Your objective:
If a line in the entries below holds the string "болғанымен", copy it.

---- Supplied material

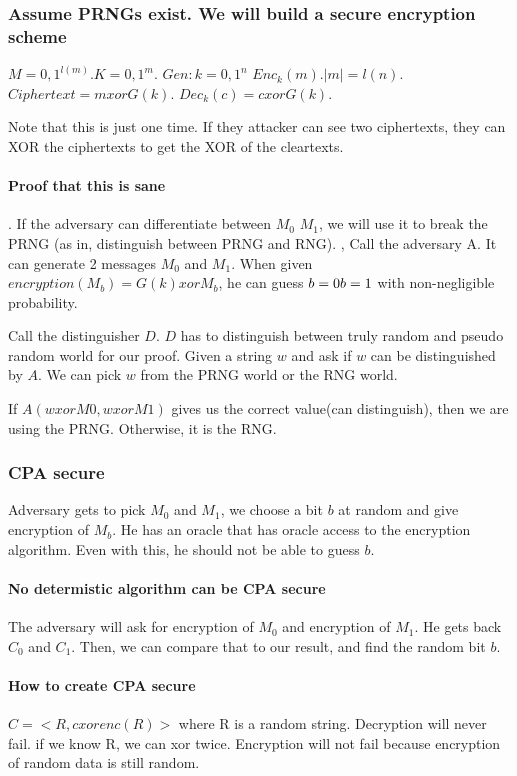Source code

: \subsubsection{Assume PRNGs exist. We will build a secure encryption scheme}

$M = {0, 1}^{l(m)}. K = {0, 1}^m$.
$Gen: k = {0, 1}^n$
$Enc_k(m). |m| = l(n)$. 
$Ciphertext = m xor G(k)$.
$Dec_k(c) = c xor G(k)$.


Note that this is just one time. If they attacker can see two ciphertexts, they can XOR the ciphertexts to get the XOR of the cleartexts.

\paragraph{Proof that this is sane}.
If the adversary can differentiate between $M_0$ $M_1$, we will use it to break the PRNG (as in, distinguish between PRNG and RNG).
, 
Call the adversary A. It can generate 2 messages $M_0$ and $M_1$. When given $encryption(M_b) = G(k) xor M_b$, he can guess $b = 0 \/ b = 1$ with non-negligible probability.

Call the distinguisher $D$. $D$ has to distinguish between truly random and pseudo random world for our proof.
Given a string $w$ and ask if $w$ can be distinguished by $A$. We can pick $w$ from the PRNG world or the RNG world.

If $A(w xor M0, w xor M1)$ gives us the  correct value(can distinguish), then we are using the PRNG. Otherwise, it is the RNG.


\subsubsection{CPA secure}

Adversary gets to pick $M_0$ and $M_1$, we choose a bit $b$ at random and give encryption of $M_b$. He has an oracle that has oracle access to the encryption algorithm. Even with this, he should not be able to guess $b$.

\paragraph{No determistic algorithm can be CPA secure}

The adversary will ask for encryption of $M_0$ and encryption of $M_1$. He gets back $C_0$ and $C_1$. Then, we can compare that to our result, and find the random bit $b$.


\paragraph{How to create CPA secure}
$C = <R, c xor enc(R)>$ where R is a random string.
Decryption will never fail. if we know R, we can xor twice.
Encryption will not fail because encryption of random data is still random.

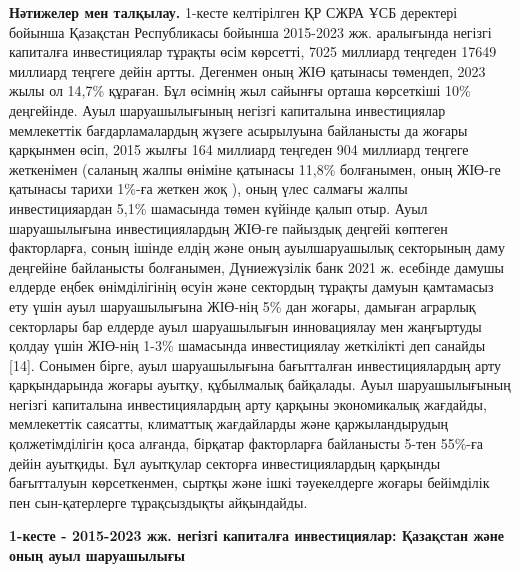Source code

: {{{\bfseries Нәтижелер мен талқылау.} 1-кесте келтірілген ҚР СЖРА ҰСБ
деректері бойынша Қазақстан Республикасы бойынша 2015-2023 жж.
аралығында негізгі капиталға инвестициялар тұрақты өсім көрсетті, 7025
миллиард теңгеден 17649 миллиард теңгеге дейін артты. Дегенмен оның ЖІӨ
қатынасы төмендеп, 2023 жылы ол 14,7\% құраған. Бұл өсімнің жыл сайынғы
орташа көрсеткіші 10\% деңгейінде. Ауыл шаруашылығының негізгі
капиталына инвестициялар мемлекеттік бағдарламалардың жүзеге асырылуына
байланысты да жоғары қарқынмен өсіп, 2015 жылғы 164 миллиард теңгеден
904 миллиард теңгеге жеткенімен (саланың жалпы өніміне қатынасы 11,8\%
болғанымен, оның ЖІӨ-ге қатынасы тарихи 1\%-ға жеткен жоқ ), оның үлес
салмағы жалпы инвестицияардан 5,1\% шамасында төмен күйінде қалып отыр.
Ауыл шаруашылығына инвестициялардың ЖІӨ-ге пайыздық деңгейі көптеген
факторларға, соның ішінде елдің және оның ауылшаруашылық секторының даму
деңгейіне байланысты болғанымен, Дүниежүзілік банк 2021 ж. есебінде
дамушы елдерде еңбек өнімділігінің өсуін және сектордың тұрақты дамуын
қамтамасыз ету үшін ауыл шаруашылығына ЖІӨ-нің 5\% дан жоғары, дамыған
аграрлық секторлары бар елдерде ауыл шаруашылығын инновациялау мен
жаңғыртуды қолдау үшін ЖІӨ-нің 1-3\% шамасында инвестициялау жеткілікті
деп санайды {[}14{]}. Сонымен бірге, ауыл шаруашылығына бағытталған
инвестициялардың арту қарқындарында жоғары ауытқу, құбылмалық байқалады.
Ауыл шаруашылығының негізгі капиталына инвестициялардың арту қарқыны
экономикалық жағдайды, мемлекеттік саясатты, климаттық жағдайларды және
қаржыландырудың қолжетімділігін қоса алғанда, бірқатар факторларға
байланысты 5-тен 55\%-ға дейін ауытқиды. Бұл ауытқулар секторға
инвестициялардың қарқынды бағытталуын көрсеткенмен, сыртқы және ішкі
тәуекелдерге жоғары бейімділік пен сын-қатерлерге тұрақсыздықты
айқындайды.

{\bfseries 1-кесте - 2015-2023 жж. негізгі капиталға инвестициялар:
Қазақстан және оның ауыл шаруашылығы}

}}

--------
---- Supplied material

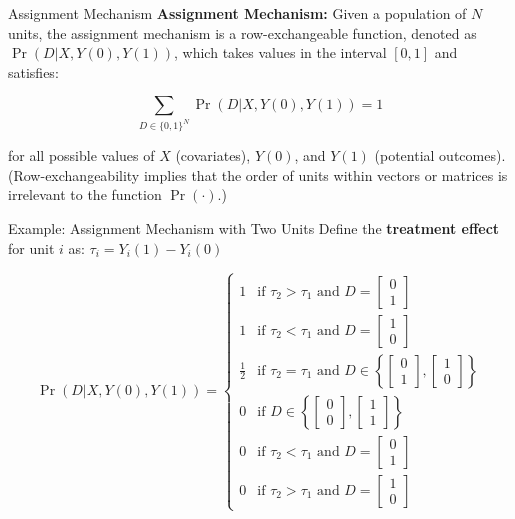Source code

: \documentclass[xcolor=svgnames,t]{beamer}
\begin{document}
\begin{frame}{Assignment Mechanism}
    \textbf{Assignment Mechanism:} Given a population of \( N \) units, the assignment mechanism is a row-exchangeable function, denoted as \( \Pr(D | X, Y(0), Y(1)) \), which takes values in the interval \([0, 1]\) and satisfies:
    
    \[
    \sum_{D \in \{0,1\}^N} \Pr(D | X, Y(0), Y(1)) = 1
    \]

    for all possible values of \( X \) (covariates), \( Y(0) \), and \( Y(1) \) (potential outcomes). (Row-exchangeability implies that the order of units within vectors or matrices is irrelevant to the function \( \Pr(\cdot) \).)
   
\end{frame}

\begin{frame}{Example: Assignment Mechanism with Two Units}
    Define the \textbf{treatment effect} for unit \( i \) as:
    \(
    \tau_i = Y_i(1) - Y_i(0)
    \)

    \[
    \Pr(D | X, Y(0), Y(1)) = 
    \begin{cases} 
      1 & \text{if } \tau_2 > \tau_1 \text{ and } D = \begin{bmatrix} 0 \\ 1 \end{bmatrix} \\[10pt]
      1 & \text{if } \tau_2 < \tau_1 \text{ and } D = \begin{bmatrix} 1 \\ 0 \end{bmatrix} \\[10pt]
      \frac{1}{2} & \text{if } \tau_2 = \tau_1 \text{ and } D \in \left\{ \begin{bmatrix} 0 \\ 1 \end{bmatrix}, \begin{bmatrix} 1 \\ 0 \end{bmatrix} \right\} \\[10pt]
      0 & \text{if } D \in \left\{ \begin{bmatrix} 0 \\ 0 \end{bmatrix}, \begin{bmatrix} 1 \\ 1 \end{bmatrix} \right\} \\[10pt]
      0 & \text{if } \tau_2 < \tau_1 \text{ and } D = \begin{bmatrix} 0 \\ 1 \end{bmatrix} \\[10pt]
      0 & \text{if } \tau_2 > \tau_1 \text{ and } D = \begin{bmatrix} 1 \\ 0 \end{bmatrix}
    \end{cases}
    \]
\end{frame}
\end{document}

--------

Written response:
болғанымен, оның ЖІӨ-ге қатынасы тарихи 1\%-ға жеткен жоқ ), оның үлес
деңгейіне байланысты болғанымен, Дүниежүзілік банк 2021 ж. есебінде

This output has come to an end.